Milan Knížák quitte la Galerie nationale après douze ans de « règne »
C’est la fin d’une ère : le directeur de la Galerie nationale, Milan Knížák, quitte ses fonctions à compter de ce 1er septembre, après douze ans à la tête d’une des plus importantes institutions culturelles de République tchèque.
Douze ans de règne sur la Galerie nationale, ça laisse des traces. Et le moins que l’on puisse dire c’est que le règne de Milan Knížák ne laisse personne indifférent. C’est un bilan contrasté donc que celui de cet artiste et performer, « ennemi d’Etat » sous le régime communiste et de fait plusieurs fois arrêté en raison de ses positions politiques. Pour certains, on lui doit d’avoir fait de la Galerie nationale une institution qui fonctionne et de l’avoir enrichie des œuvres de jeunes artistes, pour d’autres, Milan Knížák a fait le vide autour de lui, renvoyant les experts et isolant la galerie des tendances artistiques européennes. Milan Knížák lui-même ne réfute pas ces accusations, mais au contraire en retire une certaine fierté :« J’ai en effet réussi à me débarrasser de personnes qui jouent aux experts, mais qui sont en réalité dépendant des tendances à la mode. Nous nous sommes en effet isolés de l’Europe parce que nous ne suivons pas ses tendances mais que nous nous sommes efforcés au contraire de créer de nouvelles tendances. C’est le signe d’une indépendance et d’un effort pour créer quelque chose à soi : c’est ce que nous avons essayé de faire dans notre collection d’art contemporain. Nous avons voulu montrer en quoi l’art tchèque est particulier, ce qui est différent et nouveau par rapport à ce qui se fait ailleurs. » Catogan et oreilles percées, look de vieux pirate qui s’est un peu empâté mais n’a pas pour autant perdu la verve de ses années d’artistes rebelle, opposé au régime communiste. Et alors que se fait le passage de relais, il n’épargne pas son successeur, Vladimír Rösel, un économiste choisi en mai dernier par le ministre de la Culture, Jiří Besser : « il est clair depuis le début qu’il ne comprend rien à l’art et qu’il devra s’appuyer sur des experts qu’il ne saura pas choisir », c’est en ces termes que s’exprime l’ancien membre du groupe Fluxus. Pas d’adoubement donc pour le nouveau directeur de la Galerie nationale qui recueille aussi le scepticisme du monde de l’art. Pour certains artistes, rien de nouveau sous le soleil avec Vladimír Rösel, comme le dit l’artiste Jiří David :« D’une certaine façon, c’est une nouvelle victoire pour Milan Knížák parce que M. Rössel n’est qu’un nouvel exemple du fait qu’on ne fait pas d’audits économiques et qu’on n’a pas l’intention de changer le contenu. »

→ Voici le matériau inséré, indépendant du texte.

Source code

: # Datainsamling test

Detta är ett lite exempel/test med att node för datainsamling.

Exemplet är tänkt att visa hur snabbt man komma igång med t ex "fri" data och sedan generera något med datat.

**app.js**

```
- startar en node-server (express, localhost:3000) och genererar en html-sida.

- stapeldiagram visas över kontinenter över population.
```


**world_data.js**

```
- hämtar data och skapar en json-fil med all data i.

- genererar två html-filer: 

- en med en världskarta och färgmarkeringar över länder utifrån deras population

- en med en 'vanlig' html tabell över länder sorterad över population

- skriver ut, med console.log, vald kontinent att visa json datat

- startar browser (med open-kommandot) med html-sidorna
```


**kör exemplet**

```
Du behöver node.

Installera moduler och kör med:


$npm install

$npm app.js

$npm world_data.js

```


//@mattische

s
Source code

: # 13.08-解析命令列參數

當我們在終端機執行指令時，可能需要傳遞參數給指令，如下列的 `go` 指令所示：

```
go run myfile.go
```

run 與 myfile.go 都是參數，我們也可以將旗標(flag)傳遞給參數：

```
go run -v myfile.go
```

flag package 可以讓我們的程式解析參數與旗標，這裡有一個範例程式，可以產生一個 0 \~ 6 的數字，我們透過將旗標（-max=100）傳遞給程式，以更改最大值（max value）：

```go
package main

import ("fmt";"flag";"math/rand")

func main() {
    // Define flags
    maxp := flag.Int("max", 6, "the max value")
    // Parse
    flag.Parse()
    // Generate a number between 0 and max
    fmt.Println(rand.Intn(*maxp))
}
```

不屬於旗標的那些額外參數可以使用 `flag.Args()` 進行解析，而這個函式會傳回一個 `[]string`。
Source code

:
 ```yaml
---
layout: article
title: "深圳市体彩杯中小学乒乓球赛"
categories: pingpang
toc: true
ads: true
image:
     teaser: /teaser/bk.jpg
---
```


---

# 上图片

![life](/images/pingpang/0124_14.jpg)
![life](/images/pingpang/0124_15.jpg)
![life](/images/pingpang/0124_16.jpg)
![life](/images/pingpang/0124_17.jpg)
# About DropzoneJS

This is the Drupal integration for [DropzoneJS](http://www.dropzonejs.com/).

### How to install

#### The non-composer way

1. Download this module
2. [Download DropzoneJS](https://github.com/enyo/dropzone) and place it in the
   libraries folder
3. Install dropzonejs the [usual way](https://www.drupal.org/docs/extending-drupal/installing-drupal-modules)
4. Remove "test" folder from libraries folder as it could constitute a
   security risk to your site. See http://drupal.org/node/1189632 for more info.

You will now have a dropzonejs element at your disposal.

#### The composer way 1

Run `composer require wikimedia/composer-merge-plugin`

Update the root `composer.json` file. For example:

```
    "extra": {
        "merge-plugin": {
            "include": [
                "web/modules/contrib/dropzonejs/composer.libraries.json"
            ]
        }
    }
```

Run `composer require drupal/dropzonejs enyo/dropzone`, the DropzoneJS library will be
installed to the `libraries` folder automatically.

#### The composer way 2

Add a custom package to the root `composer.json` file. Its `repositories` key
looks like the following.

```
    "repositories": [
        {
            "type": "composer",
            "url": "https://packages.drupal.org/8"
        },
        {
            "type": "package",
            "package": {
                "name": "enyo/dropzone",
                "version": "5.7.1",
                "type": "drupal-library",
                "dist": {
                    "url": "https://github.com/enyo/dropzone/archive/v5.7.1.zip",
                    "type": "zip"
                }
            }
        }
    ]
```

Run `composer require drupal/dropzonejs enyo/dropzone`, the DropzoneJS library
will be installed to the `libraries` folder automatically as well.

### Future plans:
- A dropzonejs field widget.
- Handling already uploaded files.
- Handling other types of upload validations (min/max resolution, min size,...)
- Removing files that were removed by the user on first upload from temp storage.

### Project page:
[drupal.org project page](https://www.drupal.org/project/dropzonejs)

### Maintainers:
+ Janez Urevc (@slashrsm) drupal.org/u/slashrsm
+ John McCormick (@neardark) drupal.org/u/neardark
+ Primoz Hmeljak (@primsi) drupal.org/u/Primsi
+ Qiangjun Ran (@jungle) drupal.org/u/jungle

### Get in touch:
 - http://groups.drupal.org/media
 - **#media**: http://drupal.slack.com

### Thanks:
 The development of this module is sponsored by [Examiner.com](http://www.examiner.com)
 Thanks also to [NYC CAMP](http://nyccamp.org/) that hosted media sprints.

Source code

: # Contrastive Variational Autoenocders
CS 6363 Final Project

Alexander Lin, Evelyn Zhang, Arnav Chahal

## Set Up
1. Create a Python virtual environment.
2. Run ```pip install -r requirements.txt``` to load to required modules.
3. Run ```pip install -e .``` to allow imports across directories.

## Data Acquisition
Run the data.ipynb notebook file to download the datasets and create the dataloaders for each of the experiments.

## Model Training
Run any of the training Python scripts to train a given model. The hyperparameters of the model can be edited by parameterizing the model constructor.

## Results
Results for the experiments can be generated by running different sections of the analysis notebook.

Jiří Skřivánek, rédacteur en chef de la revue Arts&Antiques, estime que le choix d’un économiste sans aucune expérience du monde de l’art est un fait quasi sans précédent :
« Le fait que la Galerie nationale va être dirigée par un manager, et non par un professionnel de l’art, est pour le moins inhabituel. Le ministre de la Culture lui-même pour se justifier n’a donné que Moscou comme exemple similaire… »
Le ministre de tutelle, Jiří Besser, issu du parti TOP 09, un des membres de la coalition de droite au pouvoir, n’estime en tout cas pas qu’un expert en culture et en art soit nécessaire pour diriger la Galerie nationale. En attendant, l’intéressé Vladimír Rösel récupère une institution dont tout le monde attend de connaître la situation financière exacte, alors que celle-ci possède au moins sept bâtiments à Prague, dont il s’agit de mener la gestion.